» What you have to do:
The expected output is each line in the data below that includes the string "only".

[Opening Data shown section]

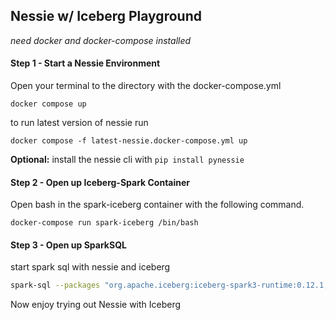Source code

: ## Nessie w/ Iceberg Playground

*need docker and docker-compose installed*

#### Step 1 - Start a Nessie Environment

Open your terminal to the directory with the docker-compose.yml

`docker compose up`

to run latest version of nessie run

`docker compose -f latest-nessie.docker-compose.yml up`

**Optional:** install the nessie cli with `pip install pynessie`

#### Step 2 - Open up Iceberg-Spark Container

Open bash in the spark-iceberg container with the following command.

```
docker-compose run spark-iceberg /bin/bash
```

#### Step 3 - Open up SparkSQL

start spark sql with nessie and iceberg

```bash
spark-sql --packages "org.apache.iceberg:iceberg-spark3-runtime:0.12.1,org.projectnessie:nessie-spark-extensions:0.9.2" --conf spark.sql.extensions="org.apache.iceberg.spark.extensions.IcebergSparkSessionExtensions,org.projectnessie.spark.extensions.NessieSparkSessionExtensions" --conf spark.sql.catalog.nessie.uri="http://nessie:19120/api/v1" -- conf spark.sql.catalog.nessie.ref=main  -- conf spark.sql.catalog.nessie.authentication.type=NONE --conf spark.sql.catalog.nessie.catalog-impl=org.apache.iceberg.nessie.NessieCatalog --conf spark.sql.catalog.nessie=org.apache.iceberg.spark.SparkCatalog --conf spark.sql.catalog.nessie.warehouse=$PWD/warehouse
```

Now enjoy trying out Nessie with Iceberg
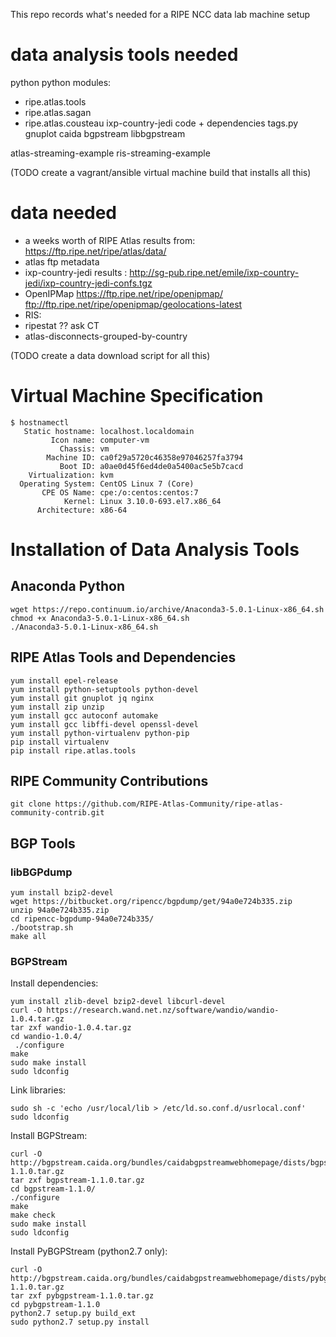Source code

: This repo records what's needed for a RIPE NCC data lab machine setup

# data analysis tools needed

python
python modules:
 - ripe.atlas.tools
 - ripe.atlas.sagan
 - ripe.atlas.cousteau
ixp-country-jedi code + dependencies
tags.py
gnuplot
caida bgpstream
libbgpstream

atlas-streaming-example
ris-streaming-example

(TODO create a vagrant/ansible virtual machine build that installs all this)


# data needed

 - a weeks worth of RIPE Atlas results from: https://ftp.ripe.net/ripe/atlas/data/
 - atlas ftp metadata
 - ixp-country-jedi results : http://sg-pub.ripe.net/emile/ixp-country-jedi/ixp-country-jedi-confs.tgz
 - OpenIPMap https://ftp.ripe.net/ripe/openipmap/   ftp://ftp.ripe.net/ripe/openipmap/geolocations-latest
 - RIS:
  - ripestat  ?? ask CT
  - atlas-disconnects-grouped-by-country

(TODO create a data download script for all this)

# Virtual Machine Specification
```
$ hostnamectl 
   Static hostname: localhost.localdomain
         Icon name: computer-vm
           Chassis: vm
        Machine ID: ca0f29a5720c46358e97046257fa3794
           Boot ID: a0ae0d45f6ed4de0a5400ac5e5b7cacd
    Virtualization: kvm
  Operating System: CentOS Linux 7 (Core)
       CPE OS Name: cpe:/o:centos:centos:7
            Kernel: Linux 3.10.0-693.el7.x86_64
      Architecture: x86-64
```

# Installation of Data Analysis Tools

## Anaconda Python
```
wget https://repo.continuum.io/archive/Anaconda3-5.0.1-Linux-x86_64.sh
chmod +x Anaconda3-5.0.1-Linux-x86_64.sh
./Anaconda3-5.0.1-Linux-x86_64.sh
```

## RIPE Atlas Tools and Dependencies
```          
yum install epel-release
yum install python-setuptools python-devel
yum install git gnuplot jq nginx
yum install zip unzip 
yum install gcc autoconf automake
yum install gcc libffi-devel openssl-devel
yum install python-virtualenv python-pip
pip install virtualenv
pip install ripe.atlas.tools
```

## RIPE Community Contributions
```
git clone https://github.com/RIPE-Atlas-Community/ripe-atlas-community-contrib.git
```

## BGP Tools
### libBGPdump
```
yum install bzip2-devel
wget https://bitbucket.org/ripencc/bgpdump/get/94a0e724b335.zip
unzip 94a0e724b335.zip
cd ripencc-bgpdump-94a0e724b335/
./bootstrap.sh
make all
```

### BGPStream
Install dependencies:
```
yum install zlib-devel bzip2-devel libcurl-devel
curl -O https://research.wand.net.nz/software/wandio/wandio-1.0.4.tar.gz
tar zxf wandio-1.0.4.tar.gz
cd wandio-1.0.4/
 ./configure
make
sudo make install
sudo ldconfig
```

Link libraries:
```
sudo sh -c 'echo /usr/local/lib > /etc/ld.so.conf.d/usrlocal.conf'
sudo ldconfig
```

Install BGPStream:
```
curl -O http://bgpstream.caida.org/bundles/caidabgpstreamwebhomepage/dists/bgpstream-1.1.0.tar.gz
tar zxf bgpstream-1.1.0.tar.gz
cd bgpstream-1.1.0/
./configure
make
make check
sudo make install
sudo ldconfig
```

Install PyBGPStream (python2.7 only):
```
curl -O http://bgpstream.caida.org/bundles/caidabgpstreamwebhomepage/dists/pybgpstream-1.1.0.tar.gz
tar zxf pybgpstream-1.1.0.tar.gz
cd pybgpstream-1.1.0
python2.7 setup.py build_ext
sudo python2.7 setup.py install
```
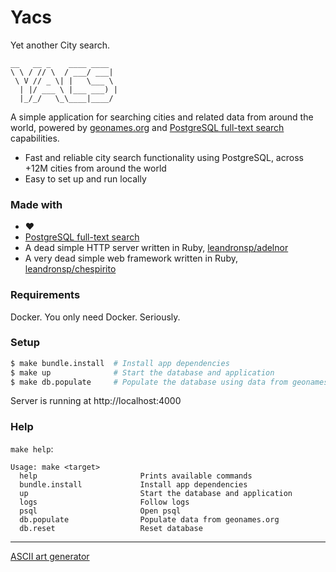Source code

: # Yacs

Yet another City search.

```
__   __ _    ____ ____  
\ \ / // \  / ___/ ___| 
 \ V // _ \| |   \___ \ 
  | |/ ___ \ |___ ___) |
  |_/_/   \_\____|____/

```

A simple application for searching cities and related data from around the world, powered by [geonames.org](https://geonames.org/) and [PostgreSQL full-text search](https://www.postgresql.org/docs/current/textsearch.html) capabilities.

- Fast and reliable city search functionality using PostgreSQL, across +12M cities from around the world
- Easy to set up and run locally

### Made with

- ❤️
- [PostgreSQL full-text search](https://www.postgresql.org/docs/current/textsearch.html)
- A dead simple HTTP server written in Ruby, [leandronsp/adelnor](https://github.com/leandronsp/adelnor)
- A very dead simple web framework written in Ruby, [leandronsp/chespirito](https://github.com/leandronsp/chespirito)

### Requirements

Docker. You only need Docker. Seriously.

### Setup

```bash
$ make bundle.install  # Install app dependencies
$ make up              # Start the database and application
$ make db.populate     # Populate the database using data from geonames.org
```

Server is running at http://localhost:4000

### Help

`make help`:

```
Usage: make <target>
  help                       Prints available commands
  bundle.install             Install app dependencies
  up                         Start the database and application
  logs                       Follow logs
  psql                       Open psql
  db.populate                Populate data from geonames.org
  db.reset                   Reset database
```

----

[ASCII art generator](http://www.network-science.de/ascii/)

[Closing Data shown section]

» Task answer:
Install PyBGPStream (python2.7 only):
Docker. You only need Docker. Seriously.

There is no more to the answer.